In public and in practice, the mechanical skill names do the real work: repo-onboard, strategy-plan, build-implement, verify-evaluate, and so on. The codenames are memory hooks I use to make the system easier to recall. The names should stay humble, respectful, and secondary to the operating discipline.

If that framing ever starts to feel like spectacle instead of stewardship, the public version should use the neutral phrase “canonical skills” and leave the mythology at the door.


From Prompting To Operating

A prompt is a request.

A skill is a small contract.

It says:

  • what kind of work belongs here
  • what source material must be inspected first
  • what output should exist when the work is done
  • what actions are forbidden without approval
  • which skill should receive the handoff next

That sounds simple, and that is the point. A useful agentic workflow does not need a giant orchestration platform before it becomes useful. It needs names, boundaries, and proof.

The Karpathy-style discipline matters here because it keeps the system from drifting into theatre:

  • Think before coding.
  • Keep the solution simple.
  • Change only what the task requires.
  • Define done before doing the work.

Those defaults are not glamorous. They are what stop an agent from turning a bug fix into a redesign, a draft into a publish action, or a repo audit into a pile of unrelated cleanup.


What I Mean By A Skill

A skill is not a personality. It is not a mascot. It is not “the coding agent” wearing a different hat.

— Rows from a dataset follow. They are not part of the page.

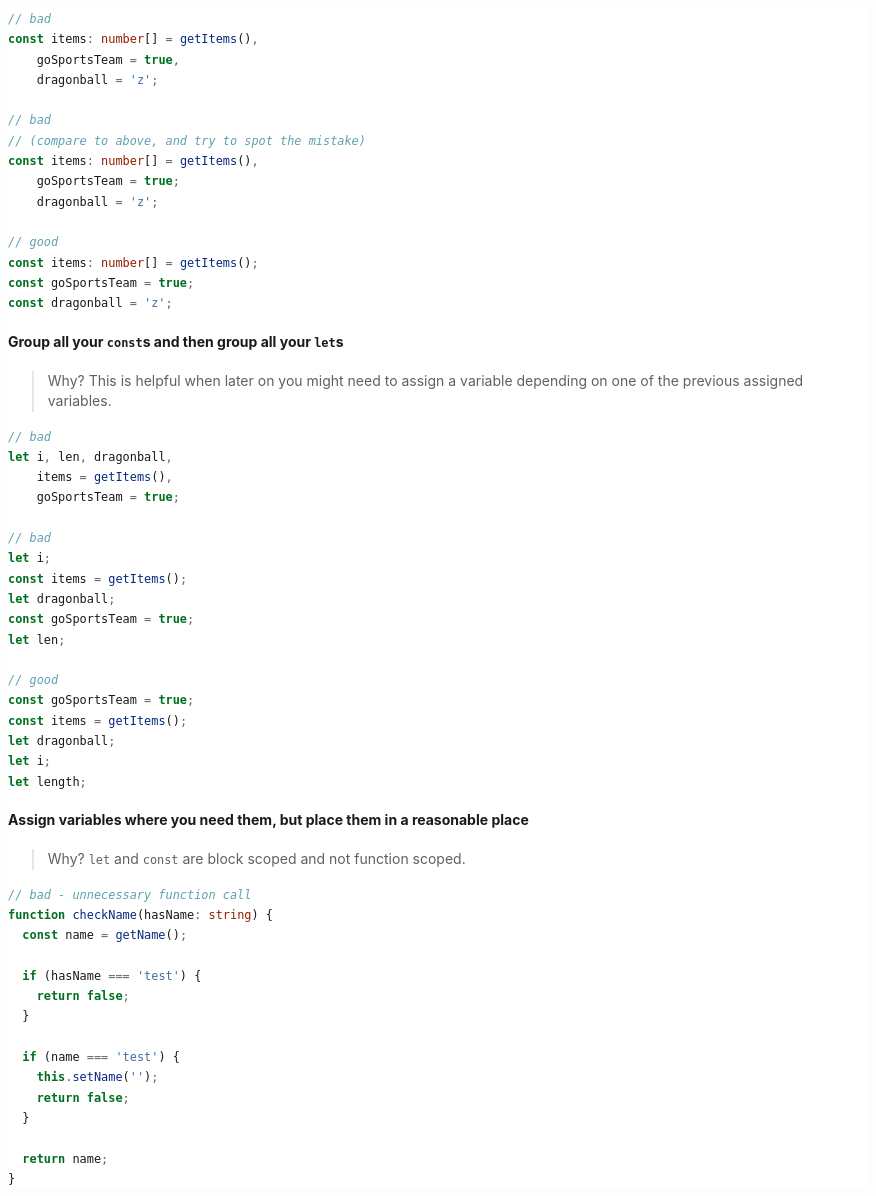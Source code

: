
   ```typescript
  // bad
  const items: number[] = getItems(),
      goSportsTeam = true,
      dragonball = 'z';

  // bad
  // (compare to above, and try to spot the mistake)
  const items: number[] = getItems(),
      goSportsTeam = true;
      dragonball = 'z';

  // good
  const items: number[] = getItems();
  const goSportsTeam = true;
  const dragonball = 'z';
  ```

#### Group all your `const`s and then group all your `let`s

> Why? This is helpful when later on you might need to assign a variable depending on one of the previous assigned variables.

  ```typescript
  // bad
  let i, len, dragonball,
      items = getItems(),
      goSportsTeam = true;

  // bad
  let i;
  const items = getItems();
  let dragonball;
  const goSportsTeam = true;
  let len;

  // good
  const goSportsTeam = true;
  const items = getItems();
  let dragonball;
  let i;
  let length;
  ```
  
#### Assign variables where you need them, but place them in a reasonable place

> Why? `let` and `const` are block scoped and not function scoped.

  ```typescript
  // bad - unnecessary function call
  function checkName(hasName: string) {
    const name = getName();

    if (hasName === 'test') {
      return false;
    }

    if (name === 'test') {
      this.setName('');
      return false;
    }

    return name;
  }

  ```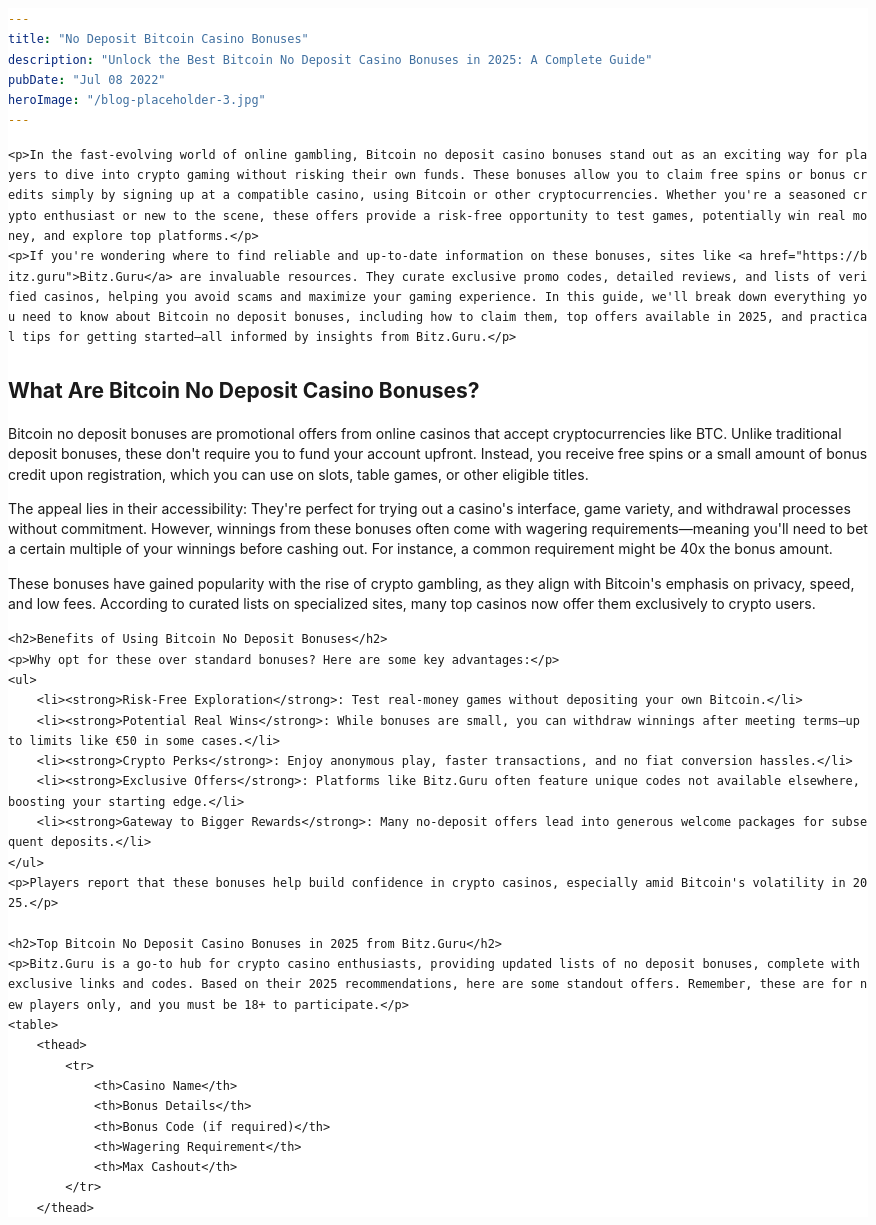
 ```yaml
---
title: "No Deposit Bitcoin Casino Bonuses"
description: "Unlock the Best Bitcoin No Deposit Casino Bonuses in 2025: A Complete Guide"
pubDate: "Jul 08 2022"
heroImage: "/blog-placeholder-3.jpg"
---
```

    <p>In the fast-evolving world of online gambling, Bitcoin no deposit casino bonuses stand out as an exciting way for players to dive into crypto gaming without risking their own funds. These bonuses allow you to claim free spins or bonus credits simply by signing up at a compatible casino, using Bitcoin or other cryptocurrencies. Whether you're a seasoned crypto enthusiast or new to the scene, these offers provide a risk-free opportunity to test games, potentially win real money, and explore top platforms.</p>
    <p>If you're wondering where to find reliable and up-to-date information on these bonuses, sites like <a href="https://bitz.guru">Bitz.Guru</a> are invaluable resources. They curate exclusive promo codes, detailed reviews, and lists of verified casinos, helping you avoid scams and maximize your gaming experience. In this guide, we'll break down everything you need to know about Bitcoin no deposit bonuses, including how to claim them, top offers available in 2025, and practical tips for getting started—all informed by insights from Bitz.Guru.</p>
<h2>What Are Bitcoin No Deposit Casino Bonuses?</h2>
    <p>Bitcoin no deposit bonuses are promotional offers from online casinos that accept cryptocurrencies like BTC. Unlike traditional deposit bonuses, these don't require you to fund your account upfront. Instead, you receive free spins or a small amount of bonus credit upon registration, which you can use on slots, table games, or other eligible titles.</p>
    <p>The appeal lies in their accessibility: They're perfect for trying out a casino's interface, game variety, and withdrawal processes without commitment. However, winnings from these bonuses often come with wagering requirements—meaning you'll need to bet a certain multiple of your winnings before cashing out. For instance, a common requirement might be 40x the bonus amount.</p>
    <p>These bonuses have gained popularity with the rise of crypto gambling, as they align with Bitcoin's emphasis on privacy, speed, and low fees. According to curated lists on specialized sites, many top casinos now offer them exclusively to crypto users.</p>

    <h2>Benefits of Using Bitcoin No Deposit Bonuses</h2>
    <p>Why opt for these over standard bonuses? Here are some key advantages:</p>
    <ul>
        <li><strong>Risk-Free Exploration</strong>: Test real-money games without depositing your own Bitcoin.</li>
        <li><strong>Potential Real Wins</strong>: While bonuses are small, you can withdraw winnings after meeting terms—up to limits like €50 in some cases.</li>
        <li><strong>Crypto Perks</strong>: Enjoy anonymous play, faster transactions, and no fiat conversion hassles.</li>
        <li><strong>Exclusive Offers</strong>: Platforms like Bitz.Guru often feature unique codes not available elsewhere, boosting your starting edge.</li>
        <li><strong>Gateway to Bigger Rewards</strong>: Many no-deposit offers lead into generous welcome packages for subsequent deposits.</li>
    </ul>
    <p>Players report that these bonuses help build confidence in crypto casinos, especially amid Bitcoin's volatility in 2025.</p>

    <h2>Top Bitcoin No Deposit Casino Bonuses in 2025 from Bitz.Guru</h2>
    <p>Bitz.Guru is a go-to hub for crypto casino enthusiasts, providing updated lists of no deposit bonuses, complete with exclusive links and codes. Based on their 2025 recommendations, here are some standout offers. Remember, these are for new players only, and you must be 18+ to participate.</p>
    <table>
        <thead>
            <tr>
                <th>Casino Name</th>
                <th>Bonus Details</th>
                <th>Bonus Code (if required)</th>
                <th>Wagering Requirement</th>
                <th>Max Cashout</th>
            </tr>
        </thead>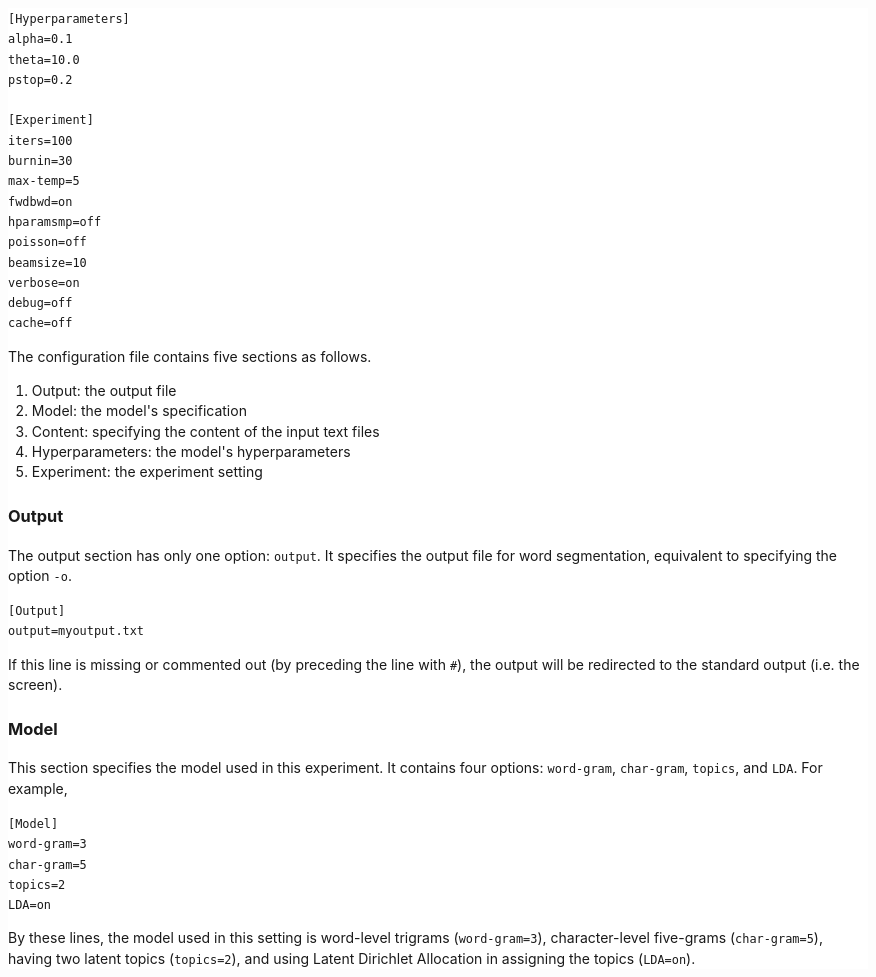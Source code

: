     [Hyperparameters]
    alpha=0.1
    theta=10.0
    pstop=0.2
    
    [Experiment]
    iters=100
    burnin=30
    max-temp=5
    fwdbwd=on
    hparamsmp=off
    poisson=off
    beamsize=10
    verbose=on
    debug=off
    cache=off

The configuration file contains five sections as follows.

1. Output: the output file
2. Model: the model's specification
3. Content: specifying the content of the input text files
4. Hyperparameters: the model's hyperparameters
5. Experiment: the experiment setting


### Output

The output section has only one option: `output`. It
specifies the output file for word segmentation, equivalent
to specifying the option `-o`. 

    [Output]
    output=myoutput.txt

If this line is missing or commented out (by preceding the
line with `#`), the output will be redirected to the
standard output (i.e. the screen).


### Model

This section specifies the model used in this experiment. It
contains four options: `word-gram`, `char-gram`, `topics`,
and `LDA`. For example,
    
    [Model]
    word-gram=3
    char-gram=5
    topics=2
    LDA=on

By these lines, the model used in this setting is word-level
trigrams (`word-gram=3`), character-level five-grams
(`char-gram=5`), having two latent topics (`topics=2`), and 
using Latent Dirichlet Allocation in assigning the topics
(`LDA=on`).
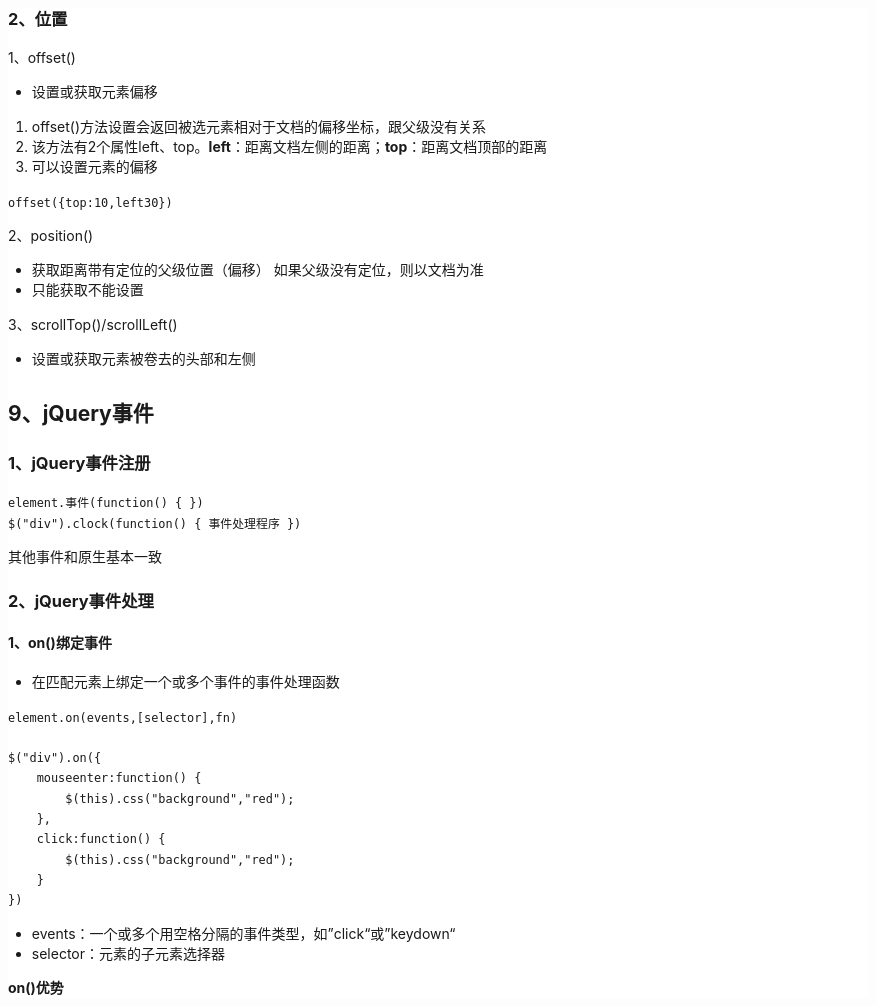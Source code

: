 ### 2、位置

1、offset()

- 设置或获取元素偏移

1. offset()方法设置会返回被选元素相对于文档的偏移坐标，跟父级没有关系
2. 该方法有2个属性left、top。**left**：距离文档左侧的距离；**top**：距离文档顶部的距离
3. 可以设置元素的偏移

```
offset({top:10,left30})
```

2、position()

- 获取距离带有定位的父级位置（偏移）	如果父级没有定位，则以文档为准
- 只能获取不能设置

3、scrollTop()/scrollLeft()

- 设置或获取元素被卷去的头部和左侧

## 9、jQuery事件

### 1、jQuery事件注册

```
element.事件(function() { })
$("div").clock(function() { 事件处理程序 })
```

其他事件和原生基本一致

### 2、jQuery事件处理

#### 1、on()绑定事件

- 在匹配元素上绑定一个或多个事件的事件处理函数

```
element.on(events,[selector],fn)

$("div").on({ 
	mouseenter:function() {
		$(this).css("background","red");
	},
    click:function() {
    	$(this).css("background","red");
    }
})
```

- events：一个或多个用空格分隔的事件类型，如”click“或”keydown“
- selector：元素的子元素选择器

**on()优势**
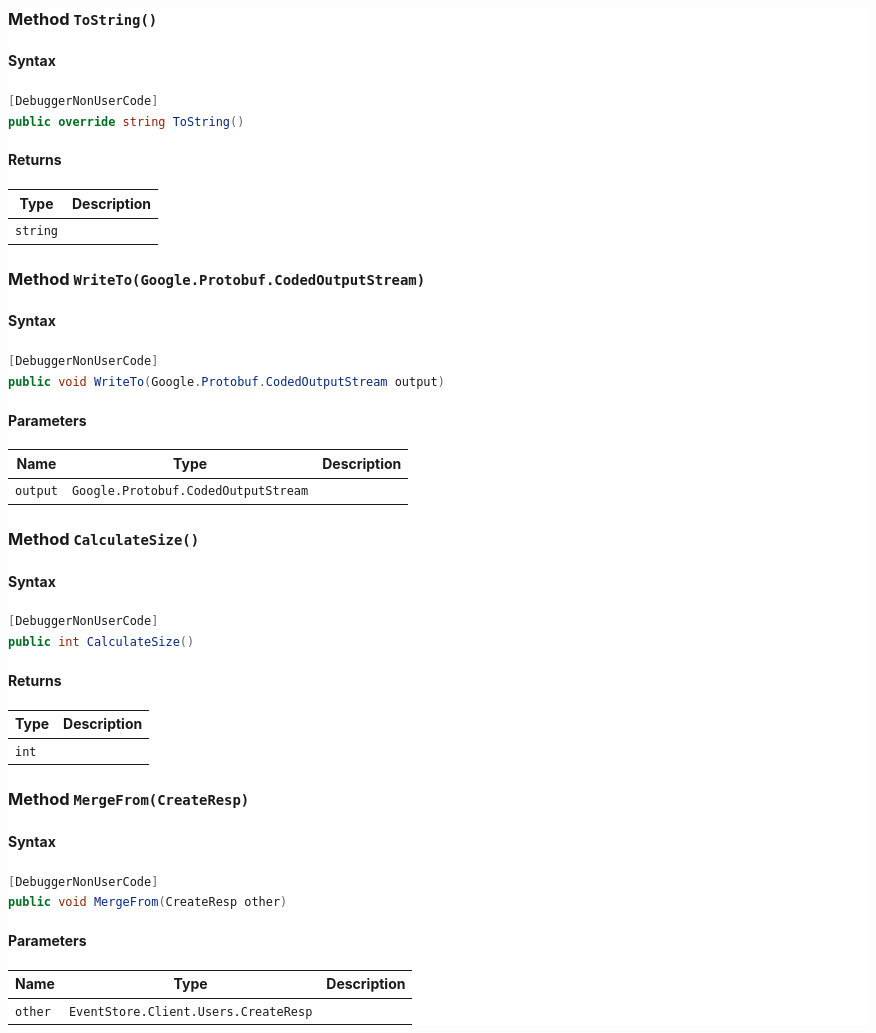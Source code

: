 

### Method `ToString()`

#### Syntax
```csharp
[DebuggerNonUserCode]
public override string ToString()
```
#### Returns
Type | Description
--- | ---
`string` | 



### Method `WriteTo(Google.Protobuf.CodedOutputStream)`

#### Syntax
```csharp
[DebuggerNonUserCode]
public void WriteTo(Google.Protobuf.CodedOutputStream output)
```
#### Parameters
Name | Type | Description
--- | --- | ---
`output` | `Google.Protobuf.CodedOutputStream` | 



### Method `CalculateSize()`

#### Syntax
```csharp
[DebuggerNonUserCode]
public int CalculateSize()
```
#### Returns
Type | Description
--- | ---
`int` | 



### Method `MergeFrom(CreateResp)`

#### Syntax
```csharp
[DebuggerNonUserCode]
public void MergeFrom(CreateResp other)
```
#### Parameters
Name | Type | Description
--- | --- | ---
`other` | `EventStore.Client.Users.CreateResp` |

A skill is an operating mode with a trigger, a boundary, an output, and a handoff.

For example, repo-onboard does not exist to write code. It exists to understand the repo before anybody changes it. verify-evaluate does not exist to make the builder feel good. It exists to produce evidence. safety-review does not exist to say no to everything. It exists to separate reversible local work from public, destructive, private, or expensive actions.

That is the shift: stop asking one general assistant to improvise the whole job. Ask the right skill to do the next bounded part of the job.

The rule is:

Start canonical. Load specialist references only when needed.

That keeps the loop small. A general canonical skill handles the first pass. If the work turns out to need a deeper playbook, then the agent loads a specialist reference. Not before. Not as ceremony. Only when it actually reduces risk or improves the result.


The Ten Canonical Skills

Here is the current roster in plain mechanical terms.

| Skill | Codename | Use it when | Output | |—|—|—|—| | skill-registry | Saraswati | You need to understand or maintain the skill system itself. | Registry updates, routing rules, eval notes. | | repo-onboard | Ganesha | You are landing in an unfamiliar repo or messy workspace. | Health map, source-of-truth paths, blockers. | | strategy-plan | Krishna | The goal, tradeoffs, or success criteria are still unclear. | Decision plan, scope, assumptions, acceptance criteria. | | build-implement | Vishwakarma | The goal is clear and the work is ready to build. | Scoped code, content, prompt, or workflow changes. | | verify-evaluate | Agni | You need proof that the work behaves as intended. | Test results, smoke checks, evidence report. | | knowledge-signal | Saraswati | Notes, docs, recaps, or source material need synthesis. | Digest, brief, source summary, reusable context. | | safety-review | Durga | The work could publish, send, deploy, delete, expose, bill, or affect access. | Risk classification, approval gate, safest next step. | | simplify-refactor | Shiva | The system is carrying avoidable complexity. | Simplification plan or narrow cleanup. | | growth-content | Lakshmi | The output is public-facing, partner-facing, social, or value-oriented. | Draft copy, positioning options, approval notes. | | coordinate-ship | Narada | The work needs PRs, issues, handoffs, queue mapping, or closeout. | Delivery map, PR notes, release or handoff summary. |

The roster is deliberately small. The point is not to create a skill for every mood. The point is to keep the first decision obvious enough that a human or agent can choose without disappearing into taxonomy.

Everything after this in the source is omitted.